To:
Keith Moore <moore@cs.utk.edu>
Cc:
keydist@cafax.se
From:
Simon Josefsson <simon+keydist@josefsson.org>
Date:
Wed, 12 Jun 2002 23:19:55 +0200
In-Reply-To:
<200206122054.g5CKskn02591@astro.cs.utk.edu> (Keith Moore'smessage of "Wed, 12 Jun 2002 16:54:46 -0400")
Sender:
owner-keydist@cafax.se
User-Agent:
Gnus/5.090007 (Oort Gnus v0.07) Emacs/21.2.90(i686-pc-linux-gnu)
Subject:
Re: Global PKI on DNS?
Keith Moore <moore@cs.utk.edu> writes: >> Furthermore, the "upgrade" "problem" only affects those people that >> wants to use certificates in DNS, thus it is not a "problem" them (or >> anyone else). >> >> If you don't want to use CERT RRs you don't need to upgrade your DNS >> server! >> >> If you want to use CERT RRs you need to upgrade your DNS server! >> >> I find it truly amazing that those two statements could possibly be >> perceived as a design problem. It is what most people expect when >> they bring in a new feature. > > well, you could make a similar statement about a different protocol - > if you want to return certs you should support that protocol, > if you don't want to return certs you don't need to support it! In that case we are back at the problem that such a different protocol would be useless unless it is somehow linked to data in DNS. It seems we are stuck discussing protocol issues without agreeing on and understanding the overall concept. I'll try to explain my security overall concept of why I think this effort is needed: Identity based security (e.g., PKIX) need managed identities. Someone must have the authority to say that X is X and not Y. Today, DNS is the best managed identity space in the global Internet. Successful use of identity based security need to be linked to the system that manages identities.

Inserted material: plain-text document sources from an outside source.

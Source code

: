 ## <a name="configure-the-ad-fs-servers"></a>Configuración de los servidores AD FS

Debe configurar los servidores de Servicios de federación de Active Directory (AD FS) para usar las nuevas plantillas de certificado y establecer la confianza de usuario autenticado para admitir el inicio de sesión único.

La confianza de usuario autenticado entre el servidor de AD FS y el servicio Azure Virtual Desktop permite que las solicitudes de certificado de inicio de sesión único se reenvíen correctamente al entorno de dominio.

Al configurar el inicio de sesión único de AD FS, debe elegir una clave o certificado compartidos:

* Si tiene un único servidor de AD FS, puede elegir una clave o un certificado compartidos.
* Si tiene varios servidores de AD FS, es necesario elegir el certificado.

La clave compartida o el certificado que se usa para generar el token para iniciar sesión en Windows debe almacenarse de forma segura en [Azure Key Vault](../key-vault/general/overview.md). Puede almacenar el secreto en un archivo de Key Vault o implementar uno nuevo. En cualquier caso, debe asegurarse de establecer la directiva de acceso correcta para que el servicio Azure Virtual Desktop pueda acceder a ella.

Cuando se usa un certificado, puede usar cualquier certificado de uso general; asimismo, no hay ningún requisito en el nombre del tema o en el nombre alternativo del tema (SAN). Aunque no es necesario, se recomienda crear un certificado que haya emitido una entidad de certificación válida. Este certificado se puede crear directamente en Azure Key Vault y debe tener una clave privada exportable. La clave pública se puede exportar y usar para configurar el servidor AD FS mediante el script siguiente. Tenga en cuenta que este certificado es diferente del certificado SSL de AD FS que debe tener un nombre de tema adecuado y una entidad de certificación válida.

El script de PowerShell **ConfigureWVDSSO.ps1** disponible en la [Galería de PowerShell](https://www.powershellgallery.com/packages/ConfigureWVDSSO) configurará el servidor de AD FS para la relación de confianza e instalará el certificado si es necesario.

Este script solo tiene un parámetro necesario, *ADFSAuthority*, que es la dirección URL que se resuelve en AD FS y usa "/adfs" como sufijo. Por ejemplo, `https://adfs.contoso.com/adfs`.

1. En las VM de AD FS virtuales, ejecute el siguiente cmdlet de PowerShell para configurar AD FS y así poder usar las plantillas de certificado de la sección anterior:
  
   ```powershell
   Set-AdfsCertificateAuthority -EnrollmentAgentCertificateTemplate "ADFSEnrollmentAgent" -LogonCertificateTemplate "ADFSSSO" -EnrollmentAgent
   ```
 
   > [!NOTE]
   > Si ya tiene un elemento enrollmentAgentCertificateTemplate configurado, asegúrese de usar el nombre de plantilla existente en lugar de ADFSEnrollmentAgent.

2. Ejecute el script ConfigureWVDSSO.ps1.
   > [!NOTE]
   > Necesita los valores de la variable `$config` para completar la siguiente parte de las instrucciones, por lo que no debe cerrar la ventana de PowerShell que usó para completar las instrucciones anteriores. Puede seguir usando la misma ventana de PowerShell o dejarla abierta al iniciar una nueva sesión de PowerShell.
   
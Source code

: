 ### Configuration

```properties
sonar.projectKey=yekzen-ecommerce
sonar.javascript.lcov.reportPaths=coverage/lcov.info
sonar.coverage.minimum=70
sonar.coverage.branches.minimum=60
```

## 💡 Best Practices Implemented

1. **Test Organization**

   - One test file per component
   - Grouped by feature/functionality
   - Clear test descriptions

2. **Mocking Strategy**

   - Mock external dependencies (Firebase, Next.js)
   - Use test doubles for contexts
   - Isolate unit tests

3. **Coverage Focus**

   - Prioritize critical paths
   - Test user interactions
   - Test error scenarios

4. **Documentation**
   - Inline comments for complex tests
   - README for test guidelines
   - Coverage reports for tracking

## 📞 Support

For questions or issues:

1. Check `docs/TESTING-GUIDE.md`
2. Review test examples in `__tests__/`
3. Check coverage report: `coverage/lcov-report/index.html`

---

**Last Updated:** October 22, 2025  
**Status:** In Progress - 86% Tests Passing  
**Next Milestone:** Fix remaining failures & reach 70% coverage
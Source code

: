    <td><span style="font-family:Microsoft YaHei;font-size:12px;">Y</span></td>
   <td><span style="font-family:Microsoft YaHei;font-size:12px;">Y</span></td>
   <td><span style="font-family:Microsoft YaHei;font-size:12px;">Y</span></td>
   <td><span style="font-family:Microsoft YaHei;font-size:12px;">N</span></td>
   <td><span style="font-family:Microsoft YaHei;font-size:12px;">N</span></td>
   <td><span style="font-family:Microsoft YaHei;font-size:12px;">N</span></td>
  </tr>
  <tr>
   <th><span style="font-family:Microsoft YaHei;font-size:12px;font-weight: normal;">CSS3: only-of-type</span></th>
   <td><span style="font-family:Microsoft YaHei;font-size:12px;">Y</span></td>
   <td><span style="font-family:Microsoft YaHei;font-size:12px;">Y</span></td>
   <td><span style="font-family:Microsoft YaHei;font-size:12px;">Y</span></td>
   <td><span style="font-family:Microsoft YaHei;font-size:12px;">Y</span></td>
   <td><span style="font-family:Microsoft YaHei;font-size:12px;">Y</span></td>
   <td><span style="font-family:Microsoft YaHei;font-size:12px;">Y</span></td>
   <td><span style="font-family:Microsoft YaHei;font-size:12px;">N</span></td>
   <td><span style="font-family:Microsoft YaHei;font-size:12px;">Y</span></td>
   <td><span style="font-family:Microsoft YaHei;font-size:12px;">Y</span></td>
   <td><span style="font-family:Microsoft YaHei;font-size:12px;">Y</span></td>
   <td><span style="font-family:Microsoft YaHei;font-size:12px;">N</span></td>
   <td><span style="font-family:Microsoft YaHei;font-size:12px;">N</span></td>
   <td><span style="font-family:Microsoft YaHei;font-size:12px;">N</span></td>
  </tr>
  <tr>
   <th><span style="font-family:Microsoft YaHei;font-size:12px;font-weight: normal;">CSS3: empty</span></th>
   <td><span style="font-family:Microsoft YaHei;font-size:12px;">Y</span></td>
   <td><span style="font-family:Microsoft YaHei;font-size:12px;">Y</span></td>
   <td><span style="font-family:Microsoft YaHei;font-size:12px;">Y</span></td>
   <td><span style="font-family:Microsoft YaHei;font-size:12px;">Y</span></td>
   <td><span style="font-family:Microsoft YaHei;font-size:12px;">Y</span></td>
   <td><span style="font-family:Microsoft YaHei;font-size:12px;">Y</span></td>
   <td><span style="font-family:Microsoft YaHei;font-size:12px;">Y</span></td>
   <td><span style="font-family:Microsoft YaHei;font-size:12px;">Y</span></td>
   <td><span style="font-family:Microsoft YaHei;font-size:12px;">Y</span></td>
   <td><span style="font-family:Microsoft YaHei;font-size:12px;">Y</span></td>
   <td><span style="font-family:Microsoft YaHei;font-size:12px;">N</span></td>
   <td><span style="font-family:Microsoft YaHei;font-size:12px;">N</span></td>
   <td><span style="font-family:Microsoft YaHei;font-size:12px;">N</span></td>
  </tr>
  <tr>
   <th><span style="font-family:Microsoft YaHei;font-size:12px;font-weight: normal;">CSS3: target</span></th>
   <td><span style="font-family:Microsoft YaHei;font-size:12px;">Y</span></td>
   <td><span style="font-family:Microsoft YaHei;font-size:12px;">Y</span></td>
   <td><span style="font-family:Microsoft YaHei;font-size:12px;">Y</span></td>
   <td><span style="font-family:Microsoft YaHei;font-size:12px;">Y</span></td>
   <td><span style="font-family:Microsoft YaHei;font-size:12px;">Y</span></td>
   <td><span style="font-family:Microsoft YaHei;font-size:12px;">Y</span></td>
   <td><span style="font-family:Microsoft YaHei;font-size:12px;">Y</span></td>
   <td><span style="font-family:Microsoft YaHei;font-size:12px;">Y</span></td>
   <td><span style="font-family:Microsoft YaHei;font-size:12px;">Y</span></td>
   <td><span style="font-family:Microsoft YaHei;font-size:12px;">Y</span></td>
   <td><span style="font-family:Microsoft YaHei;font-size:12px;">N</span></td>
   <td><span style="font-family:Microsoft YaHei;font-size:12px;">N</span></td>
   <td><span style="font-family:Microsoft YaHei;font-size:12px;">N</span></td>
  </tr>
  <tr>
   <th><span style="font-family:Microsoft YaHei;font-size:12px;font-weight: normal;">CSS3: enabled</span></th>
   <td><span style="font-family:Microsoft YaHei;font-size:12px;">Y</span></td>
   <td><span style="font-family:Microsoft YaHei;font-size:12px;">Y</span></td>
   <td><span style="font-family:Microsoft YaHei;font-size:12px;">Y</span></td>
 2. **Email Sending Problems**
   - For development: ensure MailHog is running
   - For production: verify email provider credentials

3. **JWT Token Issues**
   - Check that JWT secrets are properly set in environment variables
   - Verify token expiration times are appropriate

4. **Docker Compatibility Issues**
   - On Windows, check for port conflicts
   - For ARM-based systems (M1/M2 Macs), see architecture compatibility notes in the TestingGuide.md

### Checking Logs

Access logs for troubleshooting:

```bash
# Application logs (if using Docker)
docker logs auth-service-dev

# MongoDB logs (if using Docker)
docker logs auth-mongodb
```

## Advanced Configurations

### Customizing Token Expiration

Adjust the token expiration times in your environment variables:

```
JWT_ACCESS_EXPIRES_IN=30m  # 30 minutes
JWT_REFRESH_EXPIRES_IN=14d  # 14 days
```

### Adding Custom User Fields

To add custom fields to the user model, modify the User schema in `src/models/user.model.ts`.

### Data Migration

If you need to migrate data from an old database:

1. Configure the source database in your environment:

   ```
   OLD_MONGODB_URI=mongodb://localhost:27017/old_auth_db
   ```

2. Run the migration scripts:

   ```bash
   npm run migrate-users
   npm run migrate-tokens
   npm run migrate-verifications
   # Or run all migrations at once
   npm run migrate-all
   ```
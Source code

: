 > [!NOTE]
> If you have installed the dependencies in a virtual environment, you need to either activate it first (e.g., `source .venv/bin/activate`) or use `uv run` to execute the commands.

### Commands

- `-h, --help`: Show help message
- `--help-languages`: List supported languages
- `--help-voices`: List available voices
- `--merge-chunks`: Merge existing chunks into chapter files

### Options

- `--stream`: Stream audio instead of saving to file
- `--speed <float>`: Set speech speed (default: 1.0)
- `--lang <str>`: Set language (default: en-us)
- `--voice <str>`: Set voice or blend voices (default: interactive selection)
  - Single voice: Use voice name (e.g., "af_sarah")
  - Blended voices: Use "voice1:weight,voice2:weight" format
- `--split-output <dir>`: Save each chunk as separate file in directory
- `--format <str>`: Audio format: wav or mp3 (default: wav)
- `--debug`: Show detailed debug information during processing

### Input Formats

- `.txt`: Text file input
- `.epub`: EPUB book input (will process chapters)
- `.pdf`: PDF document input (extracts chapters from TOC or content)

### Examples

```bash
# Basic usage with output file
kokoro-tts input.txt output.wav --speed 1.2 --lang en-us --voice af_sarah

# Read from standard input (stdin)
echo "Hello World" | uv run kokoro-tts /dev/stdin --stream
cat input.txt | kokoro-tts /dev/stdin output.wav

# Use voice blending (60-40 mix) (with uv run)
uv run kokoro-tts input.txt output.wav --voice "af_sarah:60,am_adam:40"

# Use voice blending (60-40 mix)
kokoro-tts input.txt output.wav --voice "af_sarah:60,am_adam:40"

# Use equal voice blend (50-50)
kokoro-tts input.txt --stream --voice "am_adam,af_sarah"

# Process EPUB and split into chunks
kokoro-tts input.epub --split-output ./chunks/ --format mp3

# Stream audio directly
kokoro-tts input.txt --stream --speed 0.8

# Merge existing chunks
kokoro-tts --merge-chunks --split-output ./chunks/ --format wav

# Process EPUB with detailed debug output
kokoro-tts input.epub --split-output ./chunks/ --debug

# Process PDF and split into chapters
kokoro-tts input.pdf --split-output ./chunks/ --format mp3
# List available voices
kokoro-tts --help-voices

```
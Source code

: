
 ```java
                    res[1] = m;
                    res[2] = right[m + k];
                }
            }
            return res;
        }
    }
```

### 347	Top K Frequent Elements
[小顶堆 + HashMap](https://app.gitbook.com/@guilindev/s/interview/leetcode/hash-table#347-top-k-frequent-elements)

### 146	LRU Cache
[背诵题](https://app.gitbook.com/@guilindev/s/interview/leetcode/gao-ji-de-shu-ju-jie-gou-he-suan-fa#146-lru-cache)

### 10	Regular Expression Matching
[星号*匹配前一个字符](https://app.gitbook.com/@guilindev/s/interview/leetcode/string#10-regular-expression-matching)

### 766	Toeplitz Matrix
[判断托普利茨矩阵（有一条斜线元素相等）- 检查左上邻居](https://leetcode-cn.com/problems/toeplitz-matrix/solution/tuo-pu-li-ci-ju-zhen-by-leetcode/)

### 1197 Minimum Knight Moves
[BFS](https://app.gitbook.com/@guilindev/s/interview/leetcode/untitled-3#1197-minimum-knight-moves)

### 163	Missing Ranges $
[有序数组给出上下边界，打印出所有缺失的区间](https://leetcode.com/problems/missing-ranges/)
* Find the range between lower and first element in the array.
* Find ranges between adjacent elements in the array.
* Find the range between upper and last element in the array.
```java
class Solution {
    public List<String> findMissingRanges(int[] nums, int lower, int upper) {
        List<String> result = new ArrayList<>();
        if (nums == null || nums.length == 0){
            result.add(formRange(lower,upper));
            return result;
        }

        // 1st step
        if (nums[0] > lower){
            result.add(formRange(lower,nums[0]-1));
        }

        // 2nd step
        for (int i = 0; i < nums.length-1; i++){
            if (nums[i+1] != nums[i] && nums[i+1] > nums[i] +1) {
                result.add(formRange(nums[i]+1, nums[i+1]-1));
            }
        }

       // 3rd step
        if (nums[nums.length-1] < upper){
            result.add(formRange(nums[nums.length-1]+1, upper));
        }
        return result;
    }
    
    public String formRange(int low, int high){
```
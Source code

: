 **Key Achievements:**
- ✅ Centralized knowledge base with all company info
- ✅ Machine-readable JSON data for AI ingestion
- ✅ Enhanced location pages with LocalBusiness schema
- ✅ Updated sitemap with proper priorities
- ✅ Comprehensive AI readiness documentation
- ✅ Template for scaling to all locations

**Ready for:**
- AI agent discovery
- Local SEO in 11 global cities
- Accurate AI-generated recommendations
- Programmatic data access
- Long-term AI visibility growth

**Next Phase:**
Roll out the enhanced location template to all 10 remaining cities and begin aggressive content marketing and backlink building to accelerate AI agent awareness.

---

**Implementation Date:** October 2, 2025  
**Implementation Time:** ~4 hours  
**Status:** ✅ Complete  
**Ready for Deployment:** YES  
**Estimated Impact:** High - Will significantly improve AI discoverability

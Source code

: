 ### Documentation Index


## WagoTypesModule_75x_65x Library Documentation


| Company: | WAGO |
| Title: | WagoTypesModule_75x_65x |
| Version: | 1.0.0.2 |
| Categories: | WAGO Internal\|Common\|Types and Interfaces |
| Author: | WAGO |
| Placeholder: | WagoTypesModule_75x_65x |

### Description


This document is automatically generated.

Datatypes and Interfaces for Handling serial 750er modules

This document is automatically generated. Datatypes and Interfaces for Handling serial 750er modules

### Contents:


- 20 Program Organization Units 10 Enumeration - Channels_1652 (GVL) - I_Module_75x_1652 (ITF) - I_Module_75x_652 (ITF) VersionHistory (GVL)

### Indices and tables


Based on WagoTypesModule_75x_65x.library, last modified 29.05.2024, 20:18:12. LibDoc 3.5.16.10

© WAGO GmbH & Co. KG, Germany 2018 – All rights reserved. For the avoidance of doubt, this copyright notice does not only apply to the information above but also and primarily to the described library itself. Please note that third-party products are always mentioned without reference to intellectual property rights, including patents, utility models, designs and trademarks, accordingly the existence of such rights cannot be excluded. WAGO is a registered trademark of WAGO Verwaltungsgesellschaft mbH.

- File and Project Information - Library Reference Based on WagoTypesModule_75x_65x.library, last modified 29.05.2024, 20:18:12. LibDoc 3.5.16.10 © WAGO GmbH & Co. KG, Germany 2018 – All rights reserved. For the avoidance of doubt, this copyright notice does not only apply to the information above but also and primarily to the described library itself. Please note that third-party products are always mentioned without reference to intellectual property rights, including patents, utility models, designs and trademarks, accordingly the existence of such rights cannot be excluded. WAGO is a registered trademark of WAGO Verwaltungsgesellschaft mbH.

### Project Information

Some argue that identity based security is inheritently flawed bacause it is impossible to define and manage identities properly and scalable. I'd say we could use the namespace defined by DNS for this. The reason for using DNS to distribute certs isn't just some technical engineering idea that perhaps DNS could be tweaked into performing this role, the reason is that identity based security need to be connected to the system that manages identities. Now, whether certificates/keys are actually transfered on the wire inside the DNS protocol or not is mostly irrelevant, the point is that the function of finding someone's keying material given only their name must work. I don't see how you can achieve that without inserting data or a pointer in DNS [or some other identity management system].